> RECORD EXCERPTS
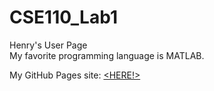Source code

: # CSE110_Lab1  
Henry's User Page  
My favorite programming language is MATLAB.  

My GitHub Pages site: [<HERE!>](https://huynhhenry.github.io/CSE110_Lab1/)
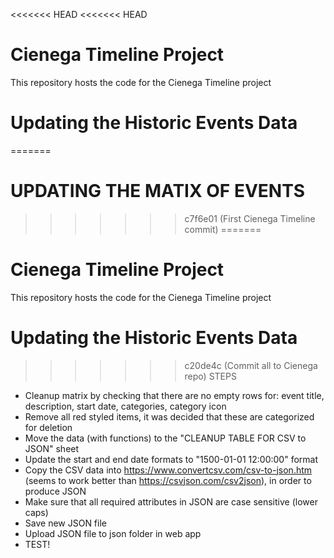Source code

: <<<<<<< HEAD
<<<<<<< HEAD
# Cienega Timeline Project
This repository hosts the code for the Cienega Timeline project


#  Updating the Historic Events Data
=======
#  UPDATING THE MATIX OF EVENTS

>>>>>>> c7f6e01 (First Cienega Timeline commit)
=======
# Cienega Timeline Project
This repository hosts the code for the Cienega Timeline project


#  Updating the Historic Events Data
>>>>>>> c20de4c (Commit all to Cienega repo)
STEPS
* Cleanup matrix by checking that there are no empty rows for: event title, description, start date, categories, category icon
* Remove all red styled items, it was decided that these are categorized for deletion
* Move the data (with functions) to the "CLEANUP TABLE FOR CSV to JSON" sheet
* Update the start and end date formats to "1500-01-01 12:00:00" format
* Copy the CSV data into https://www.convertcsv.com/csv-to-json.htm (seems to work better than https://csvjson.com/csv2json), in order to produce JSON
* Make sure that all required attributes in JSON are case sensitive (lower caps)
* Save new JSON file
* Upload JSON file to json folder in web app
* TEST!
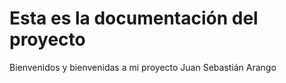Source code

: # Esta es la documentación del proyecto

Bienvenidos y bienvenidas a mi proyecto 
Juan Sebastián Arango 
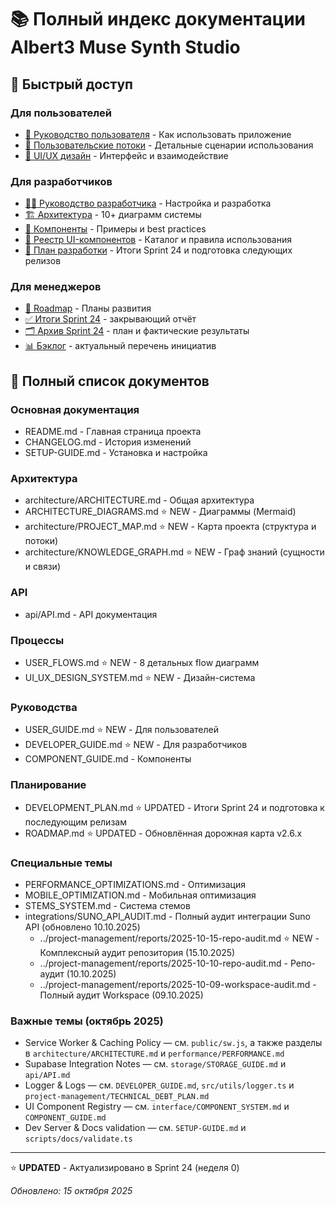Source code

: # 📚 Полный индекс документации Albert3 Muse Synth Studio

## 🎯 Быстрый доступ

### Для пользователей
- [📖 Руководство пользователя](USER_GUIDE.md) - Как использовать приложение
- [🔄 Пользовательские потоки](USER_FLOWS.md) - Детальные сценарии использования
- [🎨 UI/UX дизайн](UI_UX_DESIGN_SYSTEM.md) - Интерфейс и взаимодействие

### Для разработчиков
- [👨‍💻 Руководство разработчика](DEVELOPER_GUIDE.md) - Настройка и разработка
- [🏗️ Архитектура](ARCHITECTURE_DIAGRAMS.md) - 10+ диаграмм системы
- [🧩 Компоненты](COMPONENT_GUIDE.md) - Примеры и best practices
- [🧱 Реестр UI-компонентов](interface/COMPONENT_SYSTEM.md) - Каталог и правила использования
- [🚀 План разработки](DEVELOPMENT_PLAN.md) - Итоги Sprint 24 и подготовка следующих релизов

### Для менеджеров
- [🚀 Roadmap](ROADMAP.md) - Планы развития
- [✅ Итоги Sprint 24](../project-management/tasks/current-sprint.md) - закрывающий отчёт
- [🗂️ Архив Sprint 24](../project-management/tasks/sprint-24-plan.md) - план и фактические результаты
- [📊 Бэклог](../project-management/tasks/backlog.md) - актуальный перечень инициатив

## 📑 Полный список документов

### Основная документация
- README.md - Главная страница проекта
- CHANGELOG.md - История изменений
- SETUP-GUIDE.md - Установка и настройка

### Архитектура
- architecture/ARCHITECTURE.md - Общая архитектура
- ARCHITECTURE_DIAGRAMS.md ⭐ NEW - Диаграммы (Mermaid)
 - architecture/PROJECT_MAP.md ⭐ NEW - Карта проекта (структура и потоки)
 - architecture/KNOWLEDGE_GRAPH.md ⭐ NEW - Граф знаний (сущности и связи)

### API
- api/API.md - API документация

### Процессы
- USER_FLOWS.md ⭐ NEW - 8 детальных flow диаграмм
- UI_UX_DESIGN_SYSTEM.md ⭐ NEW - Дизайн-система

### Руководства
- USER_GUIDE.md ⭐ NEW - Для пользователей
- DEVELOPER_GUIDE.md ⭐ NEW - Для разработчиков
- COMPONENT_GUIDE.md - Компоненты

### Планирование
- DEVELOPMENT_PLAN.md ⭐ UPDATED - Итоги Sprint 24 и подготовка к последующим релизам
- ROADMAP.md ⭐ UPDATED - Обновлённая дорожная карта v2.6.x

### Специальные темы
- PERFORMANCE_OPTIMIZATIONS.md - Оптимизация
- MOBILE_OPTIMIZATION.md - Мобильная оптимизация
- STEMS_SYSTEM.md - Система стемов
- integrations/SUNO_API_AUDIT.md - Полный аудит интеграции Suno API (обновлено 10.10.2025)
  - ../project-management/reports/2025-10-15-repo-audit.md ⭐ NEW - Комплексный аудит репозитория (15.10.2025)
  - ../project-management/reports/2025-10-10-repo-audit.md - Репо-аудит (10.10.2025)
  - ../project-management/reports/2025-10-09-workspace-audit.md - Полный аудит Workspace (09.10.2025)

### Важные темы (октябрь 2025)
- Service Worker & Caching Policy — см. `public/sw.js`, а также разделы в `architecture/ARCHITECTURE.md` и `performance/PERFORMANCE.md`
- Supabase Integration Notes — см. `storage/STORAGE_GUIDE.md` и `api/API.md`
- Logger & Logs — см. `DEVELOPER_GUIDE.md`, `src/utils/logger.ts` и `project-management/TECHNICAL_DEBT_PLAN.md`
- UI Component Registry — см. `interface/COMPONENT_SYSTEM.md` и `COMPONENT_GUIDE.md`
- Dev Server & Docs validation — см. `SETUP-GUIDE.md` и `scripts/docs/validate.ts`

---

⭐ **UPDATED** - Актуализировано в Sprint 24 (неделя 0)

*Обновлено: 15 октября 2025*
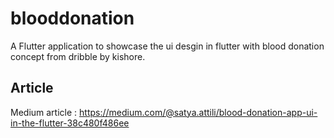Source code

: # blooddonation

A Flutter application to showcase the ui desgin in flutter with blood donation concept from dribble by kishore.

##  Article
Medium article : https://medium.com/@satya.attili/blood-donation-app-ui-in-the-flutter-38c480f486ee
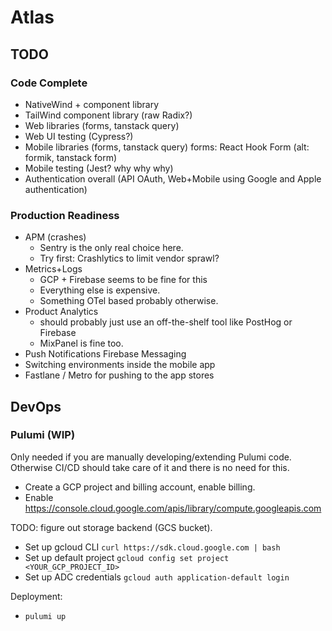 # Atlas

## TODO

### Code Complete

* NativeWind + component library
* TailWind component library (raw Radix?)
* Web libraries (forms, tanstack query)
* Web UI testing (Cypress?)
* Mobile libraries (forms, tanstack query)
  forms: React Hook Form (alt: formik, tanstack form)
* Mobile testing (Jest? why why why)
* Authentication overall (API OAuth, Web+Mobile using Google and Apple authentication)

### Production Readiness

* APM (crashes)
  * Sentry is the only real choice here.
  * Try first: Crashlytics to limit vendor sprawl?
* Metrics+Logs
  * GCP + Firebase seems to be fine for this
  * Everything else is expensive.
  * Something OTel based probably otherwise.
* Product Analytics
  * should probably just use an off-the-shelf tool like PostHog or Firebase
  * MixPanel is fine too.
* Push Notifications
  Firebase Messaging
* Switching environments inside the mobile app
* Fastlane / Metro for pushing to the app stores

## DevOps

### Pulumi (WIP)

Only needed if you are manually developing/extending Pulumi code. Otherwise CI/CD should take care of it and there is no need for this.

* Create a GCP project and billing account, enable billing.
* Enable <https://console.cloud.google.com/apis/library/compute.googleapis.com>

TODO: figure out storage backend (GCS bucket).

* Set up gcloud CLI `curl https://sdk.cloud.google.com | bash`
* Set up default project `gcloud config set project <YOUR_GCP_PROJECT_ID>`
* Set up ADC credentials `gcloud auth application-default login`

Deployment:

* `pulumi up`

> TASK REQUIREMENTS
Where the string "Firebase" appears in a line of the entries above, return that line.

> OUTPUT BELOW
  * GCP + Firebase seems to be fine for this
  * should probably just use an off-the-shelf tool like PostHog or Firebase
  Firebase Messaging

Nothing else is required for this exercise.